▶ Activity:
From top to bottom, return the listing exactly as it appears, omitting its images.

________

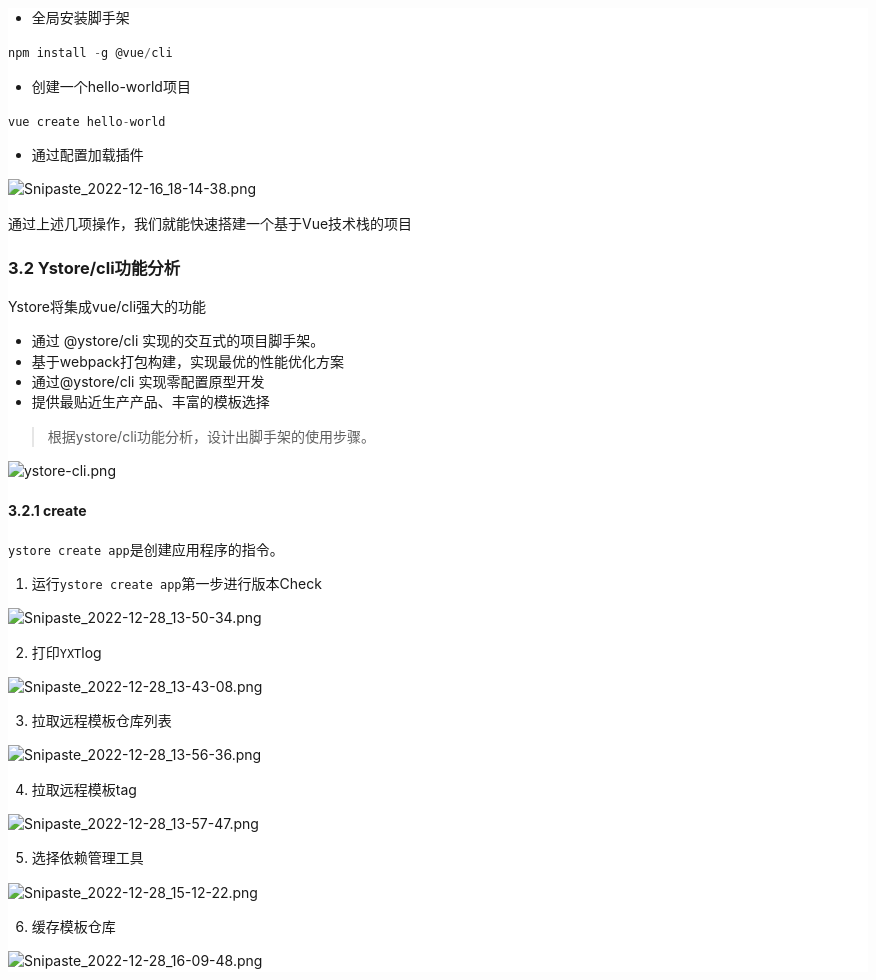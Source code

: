 - 全局安装脚手架
```javascript
npm install -g @vue/cli
```

- 创建一个hello-world项目
```javascript
vue create hello-world
```

- 通过配置加载插件

![Snipaste_2022-12-16_18-14-38.png](https://cdn.nlark.com/yuque/0/2022/png/1427138/1671185698462-762518cc-1dfd-441d-8a0a-e49ee361edd3.png#averageHue=%23292620&clientId=u4e38987a-802e-4&from=ui&id=u36ba0076&name=Snipaste_2022-12-16_18-14-38.png&originHeight=329&originWidth=907&originalType=binary&ratio=1&rotation=0&showTitle=false&size=65657&status=done&style=none&taskId=u6ca8d7fc-a3e0-409a-abb4-de7c6931c1f&title=)

通过上述几项操作，我们就能快速搭建一个基于Vue技术栈的项目
<a name="i1X19"></a>
### 3.2 Ystore/cli功能分析
Ystore将集成vue/cli强大的功能

- 通过 @ystore/cli 实现的交互式的项目脚手架。
- 基于webpack打包构建，实现最优的性能优化方案
- 通过@ystore/cli 实现零配置原型开发
- 提供最贴近生产产品、丰富的模板选择

> 根据ystore/cli功能分析，设计出脚手架的使用步骤。


![ystore-cli.png](https://cdn.nlark.com/yuque/0/2022/png/1427138/1671587862400-a69cff20-fcb5-4196-aa03-e39e312e4343.png#averageHue=%23090706&clientId=ue90efd6e-235e-4&from=ui&id=u8af2d6c1&name=ystore-cli.png&originHeight=691&originWidth=919&originalType=binary&ratio=1&rotation=0&showTitle=false&size=54670&status=done&style=none&taskId=u8715f7fd-f2d8-4c80-bd16-32e1842d151&title=)

<a name="MIFes"></a>
#### 3.2.1 create
`ystore create app`是创建应用程序的指令。

1. 运行`ystore create app`第一步进行版本Check

![Snipaste_2022-12-28_13-50-34.png](https://cdn.nlark.com/yuque/0/2022/png/1427138/1672206658033-03c8f4b7-b555-43bc-b77e-dd0b84af72d7.png#averageHue=%232b2925&clientId=u1e2df6a0-003a-4&from=ui&id=u95ce7a11&name=Snipaste_2022-12-28_13-50-34.png&originHeight=71&originWidth=752&originalType=binary&ratio=1&rotation=0&showTitle=false&size=10114&status=done&style=none&taskId=u693867f4-1c59-4d93-a852-b2c1432add1&title=)

2. 打印`YXT`log

![Snipaste_2022-12-28_13-43-08.png](https://cdn.nlark.com/yuque/0/2022/png/1427138/1672206222540-9316518f-015a-4967-a51a-d8513290b534.png#averageHue=%231f1e1e&clientId=u1e2df6a0-003a-4&from=ui&id=u3abc3725&name=Snipaste_2022-12-28_13-43-08.png&originHeight=139&originWidth=729&originalType=binary&ratio=1&rotation=0&showTitle=false&size=8341&status=done&style=none&taskId=ua64043d7-ed3b-4e45-9611-a67c16148fe&title=)

3. 拉取远程模板仓库列表

![Snipaste_2022-12-28_13-56-36.png](https://cdn.nlark.com/yuque/0/2022/png/1427138/1672207013090-bb594003-99d9-4900-b9c8-5acca1f310be.png#averageHue=%23242322&clientId=u1e2df6a0-003a-4&from=ui&id=uc06b0253&name=Snipaste_2022-12-28_13-56-36.png&originHeight=69&originWidth=710&originalType=binary&ratio=1&rotation=0&showTitle=false&size=5939&status=done&style=none&taskId=uedc4f7ec-c602-4fc4-bbc0-15a1892c505&title=)

4. 拉取远程模板tag

![Snipaste_2022-12-28_13-57-47.png](https://cdn.nlark.com/yuque/0/2022/png/1427138/1672207076119-fdbfe8ce-4020-443c-a765-01c6d8d12e17.png#averageHue=%23242322&clientId=u1e2df6a0-003a-4&from=ui&id=uee91b5d9&name=Snipaste_2022-12-28_13-57-47.png&originHeight=86&originWidth=688&originalType=binary&ratio=1&rotation=0&showTitle=false&size=7576&status=done&style=none&taskId=u8eef7f55-40bb-4359-af3d-77fef9e6316&title=)

5. 选择依赖管理工具

![Snipaste_2022-12-28_15-12-22.png](https://cdn.nlark.com/yuque/0/2022/png/1427138/1672211563453-6f2061b6-a140-4433-a3f8-1cf84c5d93b5.png#averageHue=%23242322&clientId=u1e2df6a0-003a-4&from=ui&id=u604de4a4&name=Snipaste_2022-12-28_15-12-22.png&originHeight=55&originWidth=664&originalType=binary&ratio=1&rotation=0&showTitle=false&size=3984&status=done&style=none&taskId=u5aad46f2-4398-4c09-ae54-c51af9efe3d&title=)

6. 缓存模板仓库

![Snipaste_2022-12-28_16-09-48.png](https://cdn.nlark.com/yuque/0/2022/png/1427138/1672215015867-58a408e4-ec1e-44fb-892f-3f78799f737b.png#averageHue=%23272625&clientId=u1e2df6a0-003a-4&from=ui&id=u1dd9c4b8&name=Snipaste_2022-12-28_16-09-48.png&originHeight=35&originWidth=655&originalType=binary&ratio=1&rotation=0&showTitle=false&size=3784&status=done&style=none&taskId=u08b54122-f80a-42d8-986b-540ff640712&title=)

________

▶ Expected output:
Source code

: - 全局安装脚手架
```javascript
npm install -g @vue/cli
```

- 创建一个hello-world项目
```javascript
vue create hello-world
```

- 通过配置加载插件

![Snipaste_2022-12-16_18-14-38.png](https://cdn.nlark.com/yuque/0/2022/png/1427138/1671185698462-762518cc-1dfd-441d-8a0a-e49ee361edd3.png#averageHue=%23292620&clientId=u4e38987a-802e-4&from=ui&id=u36ba0076&name=Snipaste_2022-12-16_18-14-38.png&originHeight=329&originWidth=907&originalType=binary&ratio=1&rotation=0&showTitle=false&size=65657&status=done&style=none&taskId=u6ca8d7fc-a3e0-409a-abb4-de7c6931c1f&title=)

通过上述几项操作，我们就能快速搭建一个基于Vue技术栈的项目
<a name="i1X19"></a>
### 3.2 Ystore/cli功能分析
Ystore将集成vue/cli强大的功能

- 通过 @ystore/cli 实现的交互式的项目脚手架。
- 基于webpack打包构建，实现最优的性能优化方案
- 通过@ystore/cli 实现零配置原型开发
- 提供最贴近生产产品、丰富的模板选择

> 根据ystore/cli功能分析，设计出脚手架的使用步骤。


![ystore-cli.png](https://cdn.nlark.com/yuque/0/2022/png/1427138/1671587862400-a69cff20-fcb5-4196-aa03-e39e312e4343.png#averageHue=%23090706&clientId=ue90efd6e-235e-4&from=ui&id=u8af2d6c1&name=ystore-cli.png&originHeight=691&originWidth=919&originalType=binary&ratio=1&rotation=0&showTitle=false&size=54670&status=done&style=none&taskId=u8715f7fd-f2d8-4c80-bd16-32e1842d151&title=)

<a name="MIFes"></a>
#### 3.2.1 create
`ystore create app`是创建应用程序的指令。

1. 运行`ystore create app`第一步进行版本Check

![Snipaste_2022-12-28_13-50-34.png](https://cdn.nlark.com/yuque/0/2022/png/1427138/1672206658033-03c8f4b7-b555-43bc-b77e-dd0b84af72d7.png#averageHue=%232b2925&clientId=u1e2df6a0-003a-4&from=ui&id=u95ce7a11&name=Snipaste_2022-12-28_13-50-34.png&originHeight=71&originWidth=752&originalType=binary&ratio=1&rotation=0&showTitle=false&size=10114&status=done&style=none&taskId=u693867f4-1c59-4d93-a852-b2c1432add1&title=)

2. 打印`YXT`log

![Snipaste_2022-12-28_13-43-08.png](https://cdn.nlark.com/yuque/0/2022/png/1427138/1672206222540-9316518f-015a-4967-a51a-d8513290b534.png#averageHue=%231f1e1e&clientId=u1e2df6a0-003a-4&from=ui&id=u3abc3725&name=Snipaste_2022-12-28_13-43-08.png&originHeight=139&originWidth=729&originalType=binary&ratio=1&rotation=0&showTitle=false&size=8341&status=done&style=none&taskId=ua64043d7-ed3b-4e45-9611-a67c16148fe&title=)

3. 拉取远程模板仓库列表

![Snipaste_2022-12-28_13-56-36.png](https://cdn.nlark.com/yuque/0/2022/png/1427138/1672207013090-bb594003-99d9-4900-b9c8-5acca1f310be.png#averageHue=%23242322&clientId=u1e2df6a0-003a-4&from=ui&id=uc06b0253&name=Snipaste_2022-12-28_13-56-36.png&originHeight=69&originWidth=710&originalType=binary&ratio=1&rotation=0&showTitle=false&size=5939&status=done&style=none&taskId=uedc4f7ec-c602-4fc4-bbc0-15a1892c505&title=)

4. 拉取远程模板tag

![Snipaste_2022-12-28_13-57-47.png](https://cdn.nlark.com/yuque/0/2022/png/1427138/1672207076119-fdbfe8ce-4020-443c-a765-01c6d8d12e17.png#averageHue=%23242322&clientId=u1e2df6a0-003a-4&from=ui&id=uee91b5d9&name=Snipaste_2022-12-28_13-57-47.png&originHeight=86&originWidth=688&originalType=binary&ratio=1&rotation=0&showTitle=false&size=7576&status=done&style=none&taskId=u8eef7f55-40bb-4359-af3d-77fef9e6316&title=)

5. 选择依赖管理工具

![Snipaste_2022-12-28_15-12-22.png](https://cdn.nlark.com/yuque/0/2022/png/1427138/1672211563453-6f2061b6-a140-4433-a3f8-1cf84c5d93b5.png#averageHue=%23242322&clientId=u1e2df6a0-003a-4&from=ui&id=u604de4a4&name=Snipaste_2022-12-28_15-12-22.png&originHeight=55&originWidth=664&originalType=binary&ratio=1&rotation=0&showTitle=false&size=3984&status=done&style=none&taskId=u5aad46f2-4398-4c09-ae54-c51af9efe3d&title=)

6. 缓存模板仓库

![Snipaste_2022-12-28_16-09-48.png](https://cdn.nlark.com/yuque/0/2022/png/1427138/1672215015867-58a408e4-ec1e-44fb-892f-3f78799f737b.png#averageHue=%23272625&clientId=u1e2df6a0-003a-4&from=ui&id=u1dd9c4b8&name=Snipaste_2022-12-28_16-09-48.png&originHeight=35&originWidth=655&originalType=binary&ratio=1&rotation=0&showTitle=false&size=3784&status=done&style=none&taskId=u08b54122-f80a-42d8-986b-540ff640712&title=)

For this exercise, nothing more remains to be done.